_WHAT YOU ARE ASKED TO DO_
Going through the entries below, copy out each line that contains "project".

** RECORDS FOR THIS EXERCISE follows **

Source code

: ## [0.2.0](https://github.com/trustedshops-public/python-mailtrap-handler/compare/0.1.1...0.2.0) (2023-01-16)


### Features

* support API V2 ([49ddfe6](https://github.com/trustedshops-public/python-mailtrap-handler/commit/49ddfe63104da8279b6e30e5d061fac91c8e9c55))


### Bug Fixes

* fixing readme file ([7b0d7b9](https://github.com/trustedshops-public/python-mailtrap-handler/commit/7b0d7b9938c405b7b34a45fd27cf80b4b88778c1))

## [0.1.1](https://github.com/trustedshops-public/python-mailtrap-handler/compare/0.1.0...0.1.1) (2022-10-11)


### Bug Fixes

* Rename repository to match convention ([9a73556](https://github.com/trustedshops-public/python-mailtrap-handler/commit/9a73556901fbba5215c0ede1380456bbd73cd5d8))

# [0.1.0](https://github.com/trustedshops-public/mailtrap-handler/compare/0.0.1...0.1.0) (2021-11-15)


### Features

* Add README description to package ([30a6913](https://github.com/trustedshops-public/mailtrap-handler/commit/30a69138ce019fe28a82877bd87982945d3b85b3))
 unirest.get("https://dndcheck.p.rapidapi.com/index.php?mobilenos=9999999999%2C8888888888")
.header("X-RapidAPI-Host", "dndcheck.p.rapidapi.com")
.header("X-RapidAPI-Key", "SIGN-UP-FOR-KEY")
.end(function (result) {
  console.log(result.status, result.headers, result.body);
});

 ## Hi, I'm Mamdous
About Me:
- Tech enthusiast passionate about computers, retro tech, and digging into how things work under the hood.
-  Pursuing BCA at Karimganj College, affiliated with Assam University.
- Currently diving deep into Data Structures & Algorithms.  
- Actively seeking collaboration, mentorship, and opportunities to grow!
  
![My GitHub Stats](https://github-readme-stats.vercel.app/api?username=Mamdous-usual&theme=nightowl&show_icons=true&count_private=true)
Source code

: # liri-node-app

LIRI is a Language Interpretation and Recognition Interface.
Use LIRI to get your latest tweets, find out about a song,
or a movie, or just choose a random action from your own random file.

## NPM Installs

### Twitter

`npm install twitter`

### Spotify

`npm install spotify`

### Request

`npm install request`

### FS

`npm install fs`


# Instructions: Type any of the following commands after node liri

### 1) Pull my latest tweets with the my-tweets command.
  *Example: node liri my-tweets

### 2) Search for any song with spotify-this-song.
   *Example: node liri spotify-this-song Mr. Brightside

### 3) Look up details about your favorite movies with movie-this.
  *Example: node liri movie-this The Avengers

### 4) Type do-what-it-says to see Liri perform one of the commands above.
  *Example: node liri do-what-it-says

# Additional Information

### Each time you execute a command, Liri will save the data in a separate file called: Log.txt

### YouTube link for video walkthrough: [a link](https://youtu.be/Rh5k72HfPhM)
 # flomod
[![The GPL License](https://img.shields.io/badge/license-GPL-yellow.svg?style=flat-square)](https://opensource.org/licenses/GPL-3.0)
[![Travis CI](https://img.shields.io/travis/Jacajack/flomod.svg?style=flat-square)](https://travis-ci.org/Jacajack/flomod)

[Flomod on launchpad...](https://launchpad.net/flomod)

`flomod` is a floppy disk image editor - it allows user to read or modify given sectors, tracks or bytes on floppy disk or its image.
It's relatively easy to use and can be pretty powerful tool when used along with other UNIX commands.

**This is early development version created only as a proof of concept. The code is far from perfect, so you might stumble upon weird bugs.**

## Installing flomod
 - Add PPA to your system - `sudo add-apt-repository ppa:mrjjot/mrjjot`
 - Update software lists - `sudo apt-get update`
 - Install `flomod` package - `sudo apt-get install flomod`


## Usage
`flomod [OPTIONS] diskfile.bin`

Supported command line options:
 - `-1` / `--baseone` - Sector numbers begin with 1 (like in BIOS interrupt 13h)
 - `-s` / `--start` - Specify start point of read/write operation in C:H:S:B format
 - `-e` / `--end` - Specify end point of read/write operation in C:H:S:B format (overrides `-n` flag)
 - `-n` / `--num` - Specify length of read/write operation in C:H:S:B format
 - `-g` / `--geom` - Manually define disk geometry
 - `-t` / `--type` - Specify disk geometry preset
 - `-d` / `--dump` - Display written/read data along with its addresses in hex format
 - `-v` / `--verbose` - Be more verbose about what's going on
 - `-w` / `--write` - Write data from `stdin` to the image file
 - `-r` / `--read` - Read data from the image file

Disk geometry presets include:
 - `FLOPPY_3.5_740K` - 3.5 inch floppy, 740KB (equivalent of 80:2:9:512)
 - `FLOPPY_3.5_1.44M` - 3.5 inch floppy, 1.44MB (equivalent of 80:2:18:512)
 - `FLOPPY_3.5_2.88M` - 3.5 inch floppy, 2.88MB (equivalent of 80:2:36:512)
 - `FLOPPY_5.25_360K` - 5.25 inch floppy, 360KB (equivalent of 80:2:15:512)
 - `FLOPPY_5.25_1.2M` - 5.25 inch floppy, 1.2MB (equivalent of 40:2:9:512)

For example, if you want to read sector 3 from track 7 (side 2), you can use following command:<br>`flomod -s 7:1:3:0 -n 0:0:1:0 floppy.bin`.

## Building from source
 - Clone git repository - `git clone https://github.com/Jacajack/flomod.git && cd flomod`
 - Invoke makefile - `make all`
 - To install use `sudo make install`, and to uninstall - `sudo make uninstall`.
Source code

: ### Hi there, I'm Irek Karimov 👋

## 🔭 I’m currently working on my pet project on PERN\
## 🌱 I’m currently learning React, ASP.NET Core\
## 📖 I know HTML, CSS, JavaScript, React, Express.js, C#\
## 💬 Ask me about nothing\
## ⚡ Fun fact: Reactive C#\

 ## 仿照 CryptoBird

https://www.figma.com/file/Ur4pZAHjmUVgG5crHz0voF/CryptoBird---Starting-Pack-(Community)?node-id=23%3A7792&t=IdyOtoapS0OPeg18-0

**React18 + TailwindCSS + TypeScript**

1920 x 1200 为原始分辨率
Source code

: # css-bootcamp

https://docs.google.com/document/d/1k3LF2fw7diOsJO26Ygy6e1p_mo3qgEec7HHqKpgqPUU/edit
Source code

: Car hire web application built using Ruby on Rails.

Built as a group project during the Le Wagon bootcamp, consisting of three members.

** End of RECORDS FOR THIS EXERCISE **

_RESPONSE BOX_
## 🔭 I’m currently working on my pet project on PERN\
Built as a group project during the Le Wagon bootcamp, consisting of three members.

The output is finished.